Serious I don't have an intellectual equal

Thule Esperada

Blue Mage
Joined
Jan 16, 2015
Messages
125
Location
Finland
Gil
55
I've had a problem with connecting to other people for as long a I can remember. I'm rather intimidated by people I don't know due to my background with being bullied and betrayed by those I thought were my friends. Now these are things which I can overcome with time, but there is one problem that I'm less hopefull about. I feel intellectually disjointed from my peers, and no I don't mean I consider myself to be smarter then most people.

It's complicated but, I feel I have very little in common with other people. An average person can engage in small talk or talk about the news or weather and be satisfied, but I don't find such things to be stimulating enough. I'm a rather philosophical person by nature, I enjoy looking at things from a variety of perspectives and comparing them to my own ideals and values, as a form of introspection. But finding similar people has not provided results. I don't believe my family can really help or even understand my dilemma, how could they really? I can barely make sense of myself.

I prefer meaningful conversation over the more mundane things, but I feel I'm not going to find anyone willing to engage in such a thing. Even amongst my hobbies I feel like an outsider, whereas most people in the fandoms I'm involved with consentrate on "shipping" or nitpicking about small details, I would rather analyze and speak about characters and analyze their morals and story arcs. But most people are content with stating they liked something or that it was shit, without reasoning or reference. And if I for example encounter people while playing games, I always find that outside of that one title our tastes in games have nothing in common.

I often fear that I'm just fated to remain alone for the rest of my life. Having spent years to finally understand that I don't lack social skills, just people to interact with, has simply replaced one dilemma with another. Now instead of worrying that I'm "wrong" somehow, has made way for fearing that there is no one else like me. Many people want to be unique and special, but I just want to belong somewhere.
 
tldr; You are not alone.

That's the beauty of the internet Thule. The very type of people you speak of I have met online. It basically allows one to bypass the physical limitations of communication. There are some of those people that you seek that aren't into using the internet from a social aspect. I can only assume that each of those people either aren't social out of choice, or they are in a situation such as yours to where they feel like they wouldn't be able to find the type of conversations they could truly get behind. You aren't alone on that outlook. Finding an environment where there are multiple people that are willing to engage in such topics seriously will be the tricky part regardless if you seek for that on the internet or in real life. For gaming related topics, I like to use this website: http://www.psu.com/forums/forum.php . If you would like to discuss serious matters such as politics or social interactions, this aspect of the same forum may peak your interest: http://www.psu.com/forums/forumdisplay.php/18-Off-Topic . Keep in mind it's not all serious, but I do feel it's a fairly laid back environment that have multiple people that provide reason to their viewpoint in decent detail often enough. I'd also recommend using this FF forum for anything in relation to media that you are interested in. Who knows, you may get somebody else into what you like ( or better yet find somebody already into what you like), but you'll never know if you don't try. If you have tried already, then you can ignore the previous lines.
 
I'm the same way, in the sense that most of my friends in real life don't get that deep or passionate about most of the entertainment they enjoy. They aren't inherently creative types, so -while they can enjoy hearing about the details of how something is created- they don't really seek it out. I suppose I'm lucky in that my interests are varied enough that I can find deeper conversations with each of them dealing with different things. While we squabble a lot, even as adults, my brother and I can speak deeply about games. Another one of my friends loves anime/art, so I can talk to him about such things at length. And my best friend and I are both petrolheads, so we can talk forever about cars. And I found a friend online about a year and a half ago who I can talk about music with, though our musical interests are polar opposites. But there are still many aspects to all of these topics that I just can't talk to most people about. I guess, it just comes down to diversifying your friends, and being as open as possible to their thoughts. Most people who actually care about something will be willing to speak deeply about it, and it's really interesting to hear someone speak about aspects to something you never thought of, because their perspective is so different.
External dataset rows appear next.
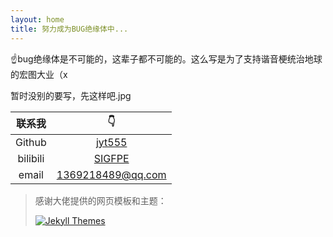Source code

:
```yaml
---
layout: home
title: 努力成为BUG绝缘体中...
---
```


:point_up:bug绝缘体是不可能的，这辈子都不可能的。这么写是为了支持谐音梗统治地球的宏图大业（x

暂时没别的要写，先这样吧.jpg

|  联系我  |                     :point_down:                      |
| :------: | :---------------------------------------------------: |
|  Github  |          [jyt555](https://github.com/jyt555)          |
| bilibili | [SIGFPE](https://space.bilibili.com/3493095087802579) |
|  email   |                   1369218489@qq.com                   |





> 感谢大佬提供的网页模板和主题：
>
> [![Jekyll Themes](https://img.shields.io/badge/featured%20on-JekyllThemes-red.svg)](https://sighingnow.github.io/jekyll-gitbook/)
I guess in that way, I've found people over time that I can talk about things with, by focusing on seeking knowledge and viewpoints, rather than focusing directly on finding someone to talk to. Plus, part of the reason I created my YouTube channel was so that people who have the same interest in game design that I have, will hopefully find my channel and open up new lines of communication.

So I find my intellectual fulfillment through diversification, so that I always have someone to talk to about something. Maybe that'll help.